**Task requirements:** Retype only the lines that run from the top of the material below to the line bearing "[NVIDIA Device Plugins", inclusive, and keep the pictures out.

**Source data:**

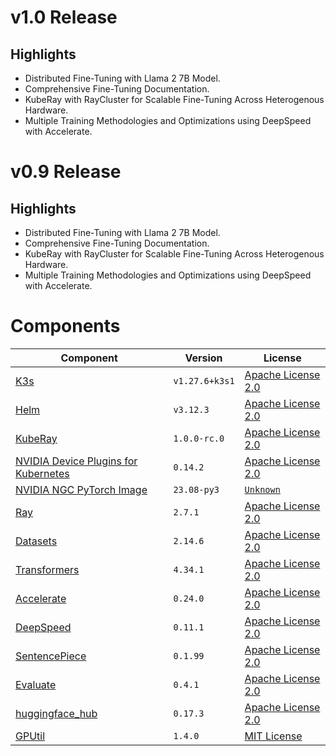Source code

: # v1.0 Release

## Highlights
* Distributed Fine-Tuning with Llama 2 7B Model.
* Comprehensive Fine-Tuning Documentation.
* KubeRay with RayCluster for Scalable Fine-Tuning Across Heterogenous Hardware.
* Multiple Training Methodologies and Optimizations using DeepSpeed with Accelerate.

# v0.9 Release

## Highlights
* Distributed Fine-Tuning with Llama 2 7B Model.
* Comprehensive Fine-Tuning Documentation.
* KubeRay with RayCluster for Scalable Fine-Tuning Across Heterogenous Hardware.
* Multiple Training Methodologies and Optimizations using DeepSpeed with Accelerate.


# Components

| Component | Version | License |
| --- | --- | --- |
| [K3s](https://github.com/k3s-io/k3s/) | `v1.27.6+k3s1` | [Apache License 2.0](https://github.com/k3s-io/k3s/blob/master/LICENSE)|
| [Helm](https://github.com/helm/helm) | `v3.12.3` | [Apache License 2.0](https://github.com/helm/helm/blob/main/LICENSE) |
| [KubeRay](https://github.com/ray-project/kuberay) | `1.0.0-rc.0` | [Apache License 2.0](https://github.com/ray-project/kuberay/blob/master/LICENSE) |
| [NVIDIA Device Plugins for Kubernetes](https://github.com/NVIDIA/k8s-device-plugin) | `0.14.2` | [Apache License 2.0](https://github.com/NVIDIA/k8s-device-plugin/blob/main/LICENSE) |
| [NVIDIA NGC PyTorch Image](https://catalog.ngc.nvidia.com/orgs/nvidia/containers/pytorch) | `23.08-py3` | [`Unknown`](https://developer.download.nvidia.com/licenses/NVIDIA_Deep_Learning_Container_License.pdf?t=eyJscyI6ImdzZW8iLCJsc2QiOiJodHRwczovL3d3dy5nb29nbGUuY29tLyJ9) |
| [Ray](https://github.com/ray-project/ray) | `2.7.1` | [Apache License 2.0](https://github.com/ray-project/ray/blob/master/LICENSE) |
| [Datasets](https://github.com/huggingface/datasets) | `2.14.6` | [Apache License 2.0](https://github.com/huggingface/datasets/blob/main/LICENSE) |
| [Transformers](https://github.com/huggingface/transformers) | `4.34.1` | [Apache License 2.0](https://github.com/huggingface/transformers/blob/main/LICENSE) |
| [Accelerate](https://github.com/huggingface/accelerate) | `0.24.0` | [Apache License 2.0](https://github.com/huggingface/accelerate/blob/main/LICENSE) |
| [DeepSpeed](https://github.com/microsoft/DeepSpeed) | `0.11.1` | [Apache License 2.0](https://github.com/microsoft/DeepSpeed/blob/master/LICENSE) |
| [SentencePiece](https://github.com/google/sentencepiece) | `0.1.99` | [Apache License 2.0](https://github.com/google/sentencepiece/blob/master/LICENSE) |
| [Evaluate](https://github.com/huggingface/evaluate) | `0.4.1` | [Apache License 2.0](https://github.com/huggingface/evaluate/blob/main/LICENSE) |
| [huggingface_hub](https://github.com/huggingface/huggingface_hub) | `0.17.3` | [Apache License 2.0](https://github.com/huggingface/huggingface_hub/blob/main/LICENSE) |
| [GPUtil](https://github.com/anderskm/gputil) | `1.4.0` | [MIT License](https://github.com/anderskm/gputil?tab=MIT-1-ov-file#readme) |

**Exercise response:**
Source code

: # v1.0 Release

## Highlights
* Distributed Fine-Tuning with Llama 2 7B Model.
* Comprehensive Fine-Tuning Documentation.
* KubeRay with RayCluster for Scalable Fine-Tuning Across Heterogenous Hardware.
* Multiple Training Methodologies and Optimizations using DeepSpeed with Accelerate.

# v0.9 Release

## Highlights
* Distributed Fine-Tuning with Llama 2 7B Model.
* Comprehensive Fine-Tuning Documentation.
* KubeRay with RayCluster for Scalable Fine-Tuning Across Heterogenous Hardware.
* Multiple Training Methodologies and Optimizations using DeepSpeed with Accelerate.


# Components

| Component | Version | License |
| --- | --- | --- |
| [K3s](https://github.com/k3s-io/k3s/) | `v1.27.6+k3s1` | [Apache License 2.0](https://github.com/k3s-io/k3s/blob/master/LICENSE)|
| [Helm](https://github.com/helm/helm) | `v3.12.3` | [Apache License 2.0](https://github.com/helm/helm/blob/main/LICENSE) |
| [KubeRay](https://github.com/ray-project/kuberay) | `1.0.0-rc.0` | [Apache License 2.0](https://github.com/ray-project/kuberay/blob/master/LICENSE) |
| [NVIDIA Device Plugins for Kubernetes](https://github.com/NVIDIA/k8s-device-plugin) | `0.14.2` | [Apache License 2.0](https://github.com/NVIDIA/k8s-device-plugin/blob/main/LICENSE) |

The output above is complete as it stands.